PROBLEM ::
Would you repeat the data below exactly, taking out the images?

RECORDS FOR THIS EXERCISE ::
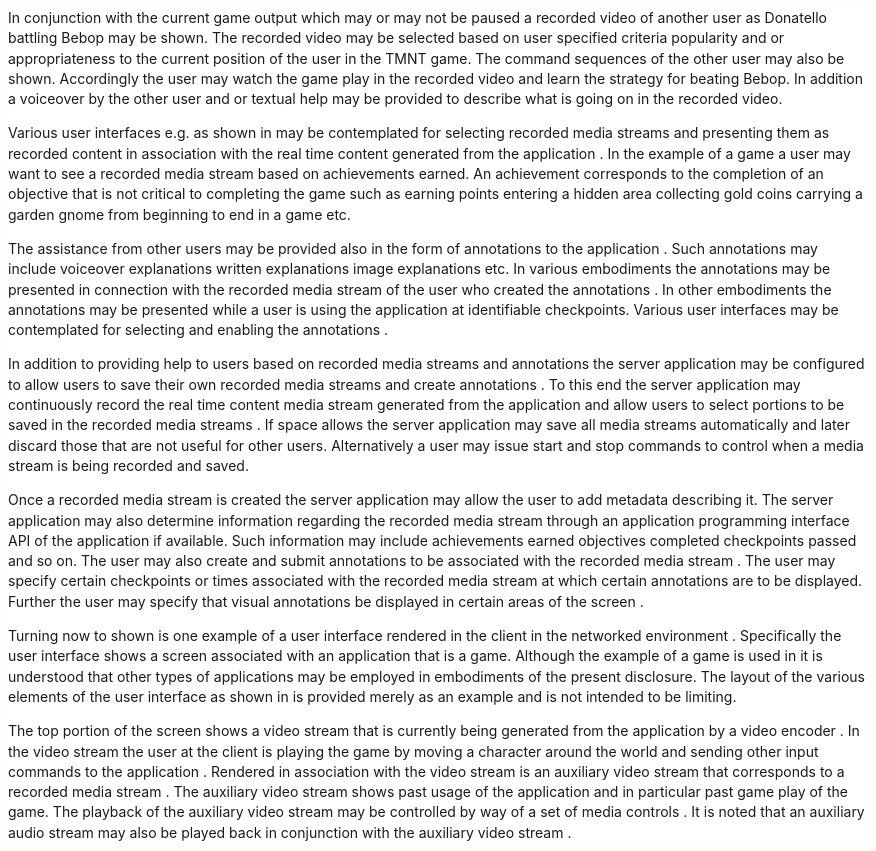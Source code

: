 In conjunction with the current game output which may or may not be paused a recorded video of another user as Donatello battling Bebop may be shown. The recorded video may be selected based on user specified criteria popularity and or appropriateness to the current position of the user in the TMNT game. The command sequences of the other user may also be shown. Accordingly the user may watch the game play in the recorded video and learn the strategy for beating Bebop. In addition a voiceover by the other user and or textual help may be provided to describe what is going on in the recorded video.

Various user interfaces e.g. as shown in may be contemplated for selecting recorded media streams and presenting them as recorded content in association with the real time content generated from the application . In the example of a game a user may want to see a recorded media stream based on achievements earned. An achievement corresponds to the completion of an objective that is not critical to completing the game such as earning points entering a hidden area collecting gold coins carrying a garden gnome from beginning to end in a game etc.

The assistance from other users may be provided also in the form of annotations to the application . Such annotations may include voiceover explanations written explanations image explanations etc. In various embodiments the annotations may be presented in connection with the recorded media stream of the user who created the annotations . In other embodiments the annotations may be presented while a user is using the application at identifiable checkpoints. Various user interfaces may be contemplated for selecting and enabling the annotations .

In addition to providing help to users based on recorded media streams and annotations the server application may be configured to allow users to save their own recorded media streams and create annotations . To this end the server application may continuously record the real time content media stream generated from the application and allow users to select portions to be saved in the recorded media streams . If space allows the server application may save all media streams automatically and later discard those that are not useful for other users. Alternatively a user may issue start and stop commands to control when a media stream is being recorded and saved.

Once a recorded media stream is created the server application may allow the user to add metadata describing it. The server application may also determine information regarding the recorded media stream through an application programming interface API of the application if available. Such information may include achievements earned objectives completed checkpoints passed and so on. The user may also create and submit annotations to be associated with the recorded media stream . The user may specify certain checkpoints or times associated with the recorded media stream at which certain annotations are to be displayed. Further the user may specify that visual annotations be displayed in certain areas of the screen .

Turning now to shown is one example of a user interface rendered in the client in the networked environment . Specifically the user interface shows a screen associated with an application that is a game. Although the example of a game is used in it is understood that other types of applications may be employed in embodiments of the present disclosure. The layout of the various elements of the user interface as shown in is provided merely as an example and is not intended to be limiting.

The top portion of the screen shows a video stream that is currently being generated from the application by a video encoder . In the video stream the user at the client is playing the game by moving a character around the world and sending other input commands to the application . Rendered in association with the video stream is an auxiliary video stream that corresponds to a recorded media stream . The auxiliary video stream shows past usage of the application and in particular past game play of the game. The playback of the auxiliary video stream may be controlled by way of a set of media controls . It is noted that an auxiliary audio stream may also be played back in conjunction with the auxiliary video stream .
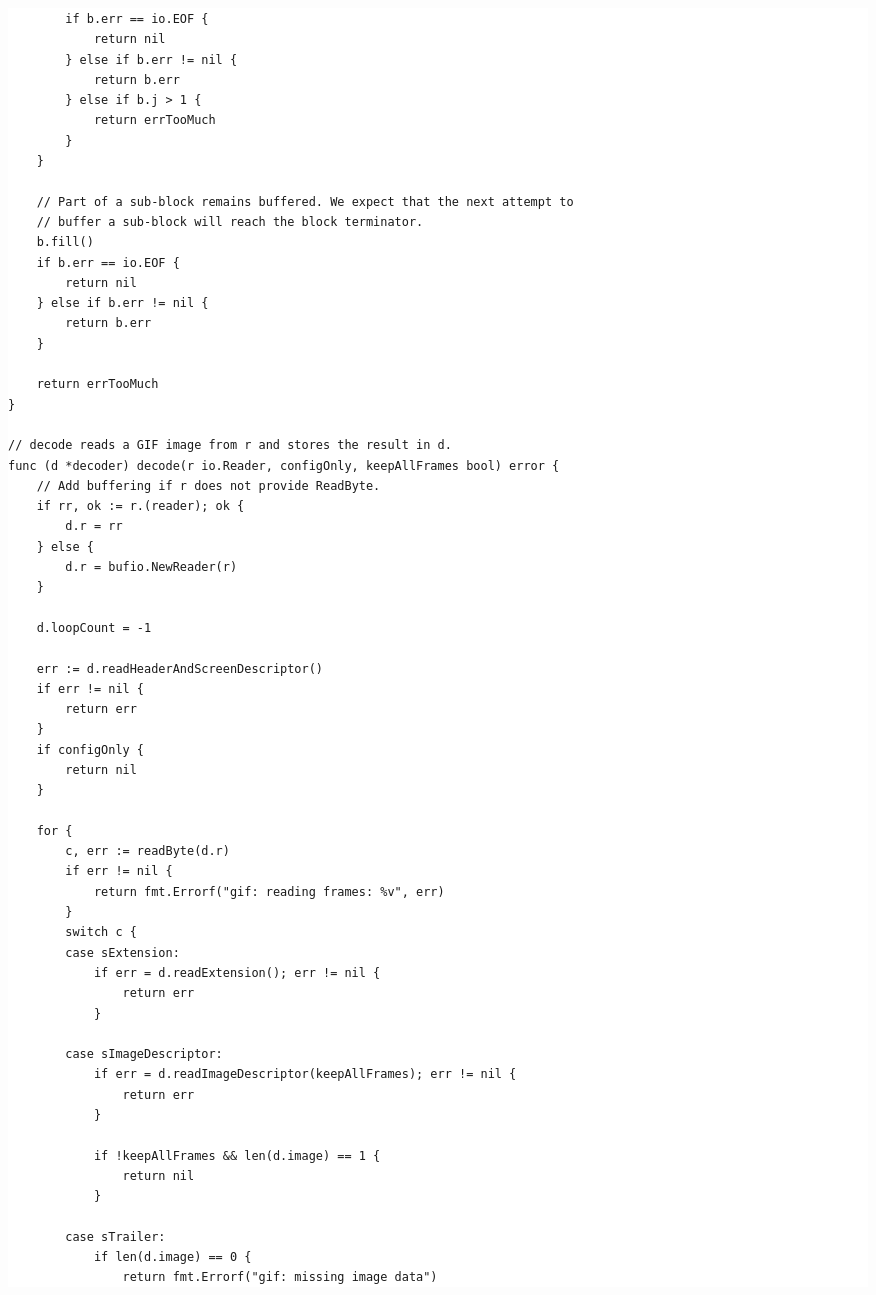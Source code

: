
 ```
		if b.err == io.EOF {
			return nil
		} else if b.err != nil {
			return b.err
		} else if b.j > 1 {
			return errTooMuch
		}
	}

	// Part of a sub-block remains buffered. We expect that the next attempt to
	// buffer a sub-block will reach the block terminator.
	b.fill()
	if b.err == io.EOF {
		return nil
	} else if b.err != nil {
		return b.err
	}

	return errTooMuch
}

// decode reads a GIF image from r and stores the result in d.
func (d *decoder) decode(r io.Reader, configOnly, keepAllFrames bool) error {
	// Add buffering if r does not provide ReadByte.
	if rr, ok := r.(reader); ok {
		d.r = rr
	} else {
		d.r = bufio.NewReader(r)
	}

	d.loopCount = -1

	err := d.readHeaderAndScreenDescriptor()
	if err != nil {
		return err
	}
	if configOnly {
		return nil
	}

	for {
		c, err := readByte(d.r)
		if err != nil {
			return fmt.Errorf("gif: reading frames: %v", err)
		}
		switch c {
		case sExtension:
			if err = d.readExtension(); err != nil {
				return err
			}

		case sImageDescriptor:
			if err = d.readImageDescriptor(keepAllFrames); err != nil {
				return err
			}

			if !keepAllFrames && len(d.image) == 1 {
				return nil
			}

		case sTrailer:
			if len(d.image) == 0 {
				return fmt.Errorf("gif: missing image data")
```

TASK ANSWER ::
Source code

: In conjunction with the current game output which may or may not be paused a recorded video of another user as Donatello battling Bebop may be shown. The recorded video may be selected based on user specified criteria popularity and or appropriateness to the current position of the user in the TMNT game. The command sequences of the other user may also be shown. Accordingly the user may watch the game play in the recorded video and learn the strategy for beating Bebop. In addition a voiceover by the other user and or textual help may be provided to describe what is going on in the recorded video.

Various user interfaces e.g. as shown in may be contemplated for selecting recorded media streams and presenting them as recorded content in association with the real time content generated from the application . In the example of a game a user may want to see a recorded media stream based on achievements earned. An achievement corresponds to the completion of an objective that is not critical to completing the game such as earning points entering a hidden area collecting gold coins carrying a garden gnome from beginning to end in a game etc.

The assistance from other users may be provided also in the form of annotations to the application . Such annotations may include voiceover explanations written explanations image explanations etc. In various embodiments the annotations may be presented in connection with the recorded media stream of the user who created the annotations . In other embodiments the annotations may be presented while a user is using the application at identifiable checkpoints. Various user interfaces may be contemplated for selecting and enabling the annotations .

In addition to providing help to users based on recorded media streams and annotations the server application may be configured to allow users to save their own recorded media streams and create annotations . To this end the server application may continuously record the real time content media stream generated from the application and allow users to select portions to be saved in the recorded media streams . If space allows the server application may save all media streams automatically and later discard those that are not useful for other users. Alternatively a user may issue start and stop commands to control when a media stream is being recorded and saved.

Once a recorded media stream is created the server application may allow the user to add metadata describing it. The server application may also determine information regarding the recorded media stream through an application programming interface API of the application if available. Such information may include achievements earned objectives completed checkpoints passed and so on. The user may also create and submit annotations to be associated with the recorded media stream . The user may specify certain checkpoints or times associated with the recorded media stream at which certain annotations are to be displayed. Further the user may specify that visual annotations be displayed in certain areas of the screen .

Turning now to shown is one example of a user interface rendered in the client in the networked environment . Specifically the user interface shows a screen associated with an application that is a game. Although the example of a game is used in it is understood that other types of applications may be employed in embodiments of the present disclosure. The layout of the various elements of the user interface as shown in is provided merely as an example and is not intended to be limiting.

The top portion of the screen shows a video stream that is currently being generated from the application by a video encoder . In the video stream the user at the client is playing the game by moving a character around the world and sending other input commands to the application . Rendered in association with the video stream is an auxiliary video stream that corresponds to a recorded media stream . The auxiliary video stream shows past usage of the application and in particular past game play of the game. The playback of the auxiliary video stream may be controlled by way of a set of media controls . It is noted that an auxiliary audio stream may also be played back in conjunction with the auxiliary video stream .
Source code

:
 ```
		if b.err == io.EOF {
			return nil
		} else if b.err != nil {
			return b.err
		} else if b.j > 1 {
			return errTooMuch
		}
	}

	// Part of a sub-block remains buffered. We expect that the next attempt to
	// buffer a sub-block will reach the block terminator.
	b.fill()
	if b.err == io.EOF {
		return nil
	} else if b.err != nil {
		return b.err
	}

	return errTooMuch
}

// decode reads a GIF image from r and stores the result in d.
func (d *decoder) decode(r io.Reader, configOnly, keepAllFrames bool) error {
	// Add buffering if r does not provide ReadByte.
	if rr, ok := r.(reader); ok {
		d.r = rr
	} else {
		d.r = bufio.NewReader(r)
	}

	d.loopCount = -1

	err := d.readHeaderAndScreenDescriptor()
	if err != nil {
		return err
	}
	if configOnly {
		return nil
	}

	for {
		c, err := readByte(d.r)
		if err != nil {
			return fmt.Errorf("gif: reading frames: %v", err)
		}
		switch c {
		case sExtension:
			if err = d.readExtension(); err != nil {
				return err
			}

		case sImageDescriptor:
			if err = d.readImageDescriptor(keepAllFrames); err != nil {
				return err
			}

			if !keepAllFrames && len(d.image) == 1 {
				return nil
			}

		case sTrailer:
			if len(d.image) == 0 {
				return fmt.Errorf("gif: missing image data")
```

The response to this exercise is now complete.